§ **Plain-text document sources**
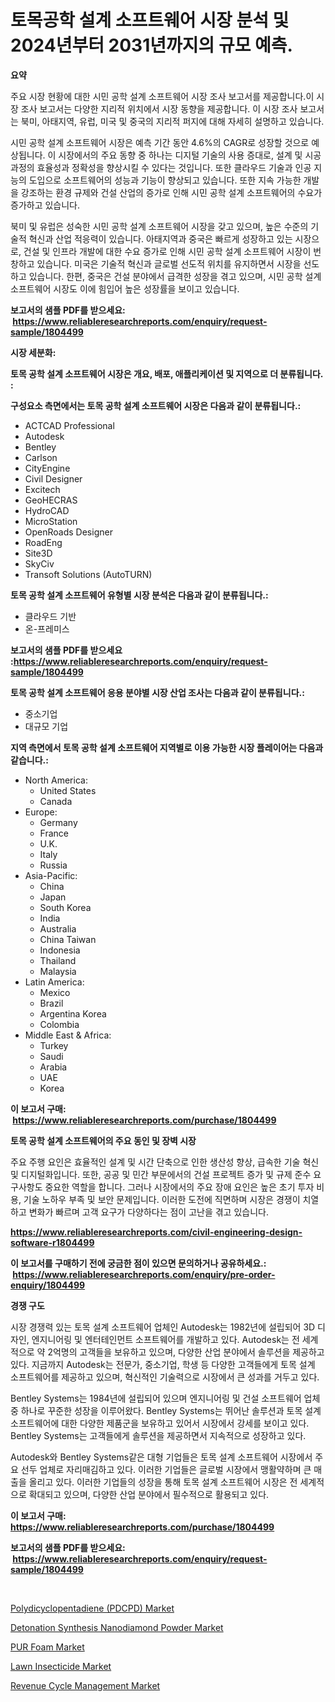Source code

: <p><h1>토목공학 설계 소프트웨어 시장 분석 및 2024년부터 2031년까지의 규모 예측.</h1></p><p><strong>요약</strong></p>
<p><p>주요 시장 현황에 대한 시민 공학 설계 소프트웨어 시장 조사 보고서를 제공합니다.이 시장 조사 보고서는 다양한 지리적 위치에서 시장 동향을 제공합니다. 이 시장 조사 보고서는 북미, 아태지역, 유럽, 미국 및 중국의 지리적 퍼지에 대해 자세히 설명하고 있습니다.</p><p>시민 공학 설계 소프트웨어 시장은 예측 기간 동안 4.6%의 CAGR로 성장할 것으로 예상됩니다. 이 시장에서의 주요 동향 중 하나는 디지털 기술의 사용 증대로, 설계 및 시공 과정의 효율성과 정확성을 향상시킬 수 있다는 것입니다. 또한 클라우드 기술과 인공 지능의 도입으로 소프트웨어의 성능과 기능이 향상되고 있습니다. 또한 지속 가능한 개발을 강조하는 환경 규제와 건설 산업의 증가로 인해 시민 공학 설계 소프트웨어의 수요가 증가하고 있습니다.</p><p>북미 및 유럽은 성숙한 시민 공학 설계 소프트웨어 시장을 갖고 있으며, 높은 수준의 기술적 혁신과 산업 적응력이 있습니다. 아태지역과 중국은 빠르게 성장하고 있는 시장으로, 건설 및 인프라 개발에 대한 수요 증가로 인해 시민 공학 설계 소프트웨어 시장이 번창하고 있습니다. 미국은 기술적 혁신과 글로벌 선도적 위치를 유지하면서 시장을 선도하고 있습니다. 한편, 중국은 건설 분야에서 급격한 성장을 겪고 있으며, 시민 공학 설계 소프트웨어 시장도 이에 힘입어 높은 성장률을 보이고 있습니다.</p></p>
<p><strong>보고서의 샘플 PDF를 받으세요: &nbsp;<a href="https://www.reliableresearchreports.com/enquiry/request-sample/1804499">https://www.reliableresearchreports.com/enquiry/request-sample/1804499</a></strong></p>
<p><strong>시장 세분화:</strong></p>
<p><strong> 토목 공학 설계 소프트웨어 시장은 개요, 배포, 애플리케이션 및 지역으로 더 분류됩니다. :</strong></p>
<p><strong>구성요소 측면에서는 토목 공학 설계 소프트웨어 시장은 다음과 같이 분류됩니다.:</strong></p>
<p><ul><li>ACTCAD Professional</li><li>Autodesk</li><li>Bentley</li><li>Carlson</li><li>CityEngine</li><li>Civil Designer</li><li>Excitech</li><li>GeoHECRAS</li><li>HydroCAD</li><li>MicroStation</li><li>OpenRoads Designer</li><li>RoadEng</li><li>Site3D</li><li>SkyCiv</li><li>Transoft Solutions (AutoTURN)</li></ul></p>
<p><strong> 토목 공학 설계 소프트웨어 유형별 시장 분석은 다음과 같이 분류됩니다.:</strong></p>
<p><ul><li>클라우드 기반</li><li>온-프레미스</li></ul></p>
<p><strong>보고서의 샘플 PDF를 받으세요 :<a href="https://www.reliableresearchreports.com/enquiry/request-sample/1804499">https://www.reliableresearchreports.com/enquiry/request-sample/1804499</a></strong></p>
<p><strong> 토목 공학 설계 소프트웨어 응용 분야별 시장 산업 조사는 다음과 같이 분류됩니다.:</strong></p>
<p><ul><li>중소기업</li><li>대규모 기업</li></ul></p>
<p><strong>지역 측면에서 토목 공학 설계 소프트웨어 지역별로 이용 가능한 시장 플레이어는 다음과 같습니다.:</strong></p>
<p><ul>
    <li>
        North America:
        <ul>
            <li>United States</li>
            <li>Canada</li>
        </ul>
    </li>
    <li>
        Europe:
        <ul>
            <li>Germany</li>
            <li>France</li>
            <li>U.K.</li>
            <li>Italy</li>
            <li>Russia</li>
        </ul>
    </li>
    <li>
        Asia-Pacific:
        <ul>
            <li>China</li>
            <li>Japan</li>
            <li>South Korea</li>
            <li>India</li>
            <li>Australia</li>
            <li>China Taiwan</li>
            <li>Indonesia</li>
            <li>Thailand</li>
            <li>Malaysia</li>
        </ul>
    </li>
    <li>
        Latin America:
        <ul>
            <li>Mexico</li>
            <li>Brazil</li>
            <li>Argentina Korea</li>
            <li>Colombia</li>
        </ul>
    </li>
    <li>
        Middle East & Africa:
        <ul>
            <li>Turkey</li>
            <li>Saudi</li>
            <li>Arabia</li>
            <li>UAE</li>
            <li>Korea</li>
        </ul>
    </li>
    </ul></p>
<p><strong>이 보고서 구매: &nbsp;<a href="https://www.reliableresearchreports.com/purchase/1804499">https://www.reliableresearchreports.com/purchase/1804499</a></strong></p>
<p><strong>토목 공학 설계 소프트웨어의 주요 동인 및 장벽 시장</strong></p>
<p><p>주요 주행 요인은 효율적인 설계 및 시간 단축으로 인한 생산성 향상, 급속한 기술 혁신 및 디지털화입니다. 또한, 공공 및 민간 부문에서의 건설 프로젝트 증가 및 규제 준수 요구사항도 중요한 역할을 합니다. 그러나 시장에서의 주요 장애 요인은 높은 초기 투자 비용, 기술 노하우 부족 및 보안 문제입니다. 이러한 도전에 직면하며 시장은 경쟁이 치열하고 변화가 빠르며 고객 요구가 다양하다는 점이 고난을 겪고 있습니다.</p></p>
<p><strong><a href="https://www.reliableresearchreports.com/civil-engineering-design-software-r1804499">https://www.reliableresearchreports.com/civil-engineering-design-software-r1804499</a></strong></p>
<p><strong>이 보고서를 구매하기 전에 궁금한 점이 있으면 문의하거나 공유하세요.: &nbsp;<a href="https://www.reliableresearchreports.com/enquiry/pre-order-enquiry/1804499">https://www.reliableresearchreports.com/enquiry/pre-order-enquiry/1804499</a></strong></p>
<p><strong>경쟁 구도</strong></p>
<p><p>시장 경쟁력 있는 토목 설계 소프트웨어 업체인 Autodesk는 1982년에 설립되어 3D 디자인, 엔지니어링 및 엔터테인먼트 소프트웨어를 개발하고 있다. Autodesk는 전 세계적으로 약 2억명의 고객들을 보유하고 있으며, 다양한 산업 분야에서 솔루션을 제공하고 있다. 지금까지 Autodesk는 전문가, 중소기업, 학생 등 다양한 고객들에게 토목 설계 소프트웨어를 제공하고 있으며, 혁신적인 기술력으로 시장에서 큰 성과를 거두고 있다.</p><p>Bentley Systems는 1984년에 설립되어 있으며 엔지니어링 및 건설 소프트웨어 업체 중 하나로 꾸준한 성장을 이루어왔다. Bentley Systems는 뛰어난 솔루션과 토목 설계 소프트웨어에 대한 다양한 제품군을 보유하고 있어서 시장에서 강세를 보이고 있다. Bentley Systems는 고객들에게 솔루션을 제공하면서 지속적으로 성장하고 있다. </p><p>Autodesk와 Bentley Systems같은 대형 기업들은 토목 설계 소프트웨어 시장에서 주요 선두 업체로 자리매김하고 있다. 이러한 기업들은 글로벌 시장에서 맹활약하며 큰 매출을 올리고 있다. 이러한 기업들의 성장을 통해 토목 설계 소프트웨어 시장은 전 세계적으로 확대되고 있으며, 다양한 산업 분야에서 필수적으로 활용되고 있다.</p></p>
<p><strong>이 보고서 구매: &nbsp; <a href="https://www.reliableresearchreports.com/purchase/1804499">https://www.reliableresearchreports.com/purchase/1804499</a></strong></p>
<p><strong>보고서의 샘플 PDF를 받으세요: &nbsp;<a href="https://www.reliableresearchreports.com/enquiry/request-sample/1804499">https://www.reliableresearchreports.com/enquiry/request-sample/1804499</a></strong><strong></strong></p>
<p>&nbsp;</p>
<p><p><a href="https://www.linkedin.com/pulse/polydicyclopentadiene-pdcpd-market-analysis-examines-its-ftzde?trackingId=NqzUDEy7BgiuRtdz09Iuzw%3D%3D">Polydicyclopentadiene (PDCPD) Market</a></p><p><a href="https://www.linkedin.com/pulse/detonation-synthesis-nanodiamond-powder-market-size-growth-qvzbe?trackingId=JiqOd1%2FTQi8OAiB4fw1jog%3D%3D">Detonation Synthesis Nanodiamond Powder Market</a></p><p><a href="https://issuu.com/reportprime-2/docs/pur-foam-market-size-2030.pptx">PUR Foam Market</a></p><p><a href="https://issuu.com/reportprime-2/docs/lawn-insecticide-market-size-2030.pptx">Lawn Insecticide Market</a></p><p><a href="https://github.com/luckyshygirl/Market-Research-Report-List-4/blob/main/revenue-cycle-management-market.md">Revenue Cycle Management Market</a></p></p>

§ **TASK**
All that is wanted is the stretch of lines above from the one containing "<li>Australia</li>" through the one containing "<p><strong>이 보고서를 구매하기", duplicated exactly.

§ **ANSWER SECTION**
            <li>Australia</li>
            <li>China Taiwan</li>
            <li>Indonesia</li>
            <li>Thailand</li>
            <li>Malaysia</li>
        </ul>
    </li>
    <li>
        Latin America:
        <ul>
            <li>Mexico</li>
            <li>Brazil</li>
            <li>Argentina Korea</li>
            <li>Colombia</li>
        </ul>
    </li>
    <li>
        Middle East & Africa:
        <ul>
            <li>Turkey</li>
            <li>Saudi</li>
            <li>Arabia</li>
            <li>UAE</li>
            <li>Korea</li>
        </ul>
    </li>
    </ul></p>
<p><strong>이 보고서 구매: &nbsp;<a href="https://www.reliableresearchreports.com/purchase/1804499">https://www.reliableresearchreports.com/purchase/1804499</a></strong></p>
<p><strong>토목 공학 설계 소프트웨어의 주요 동인 및 장벽 시장</strong></p>
<p><p>주요 주행 요인은 효율적인 설계 및 시간 단축으로 인한 생산성 향상, 급속한 기술 혁신 및 디지털화입니다. 또한, 공공 및 민간 부문에서의 건설 프로젝트 증가 및 규제 준수 요구사항도 중요한 역할을 합니다. 그러나 시장에서의 주요 장애 요인은 높은 초기 투자 비용, 기술 노하우 부족 및 보안 문제입니다. 이러한 도전에 직면하며 시장은 경쟁이 치열하고 변화가 빠르며 고객 요구가 다양하다는 점이 고난을 겪고 있습니다.</p></p>
<p><strong><a href="https://www.reliableresearchreports.com/civil-engineering-design-software-r1804499">https://www.reliableresearchreports.com/civil-engineering-design-software-r1804499</a></strong></p>
<p><strong>이 보고서를 구매하기 전에 궁금한 점이 있으면 문의하거나 공유하세요.: &nbsp;<a href="https://www.reliableresearchreports.com/enquiry/pre-order-enquiry/1804499">https://www.reliableresearchreports.com/enquiry/pre-order-enquiry/1804499</a></strong></p>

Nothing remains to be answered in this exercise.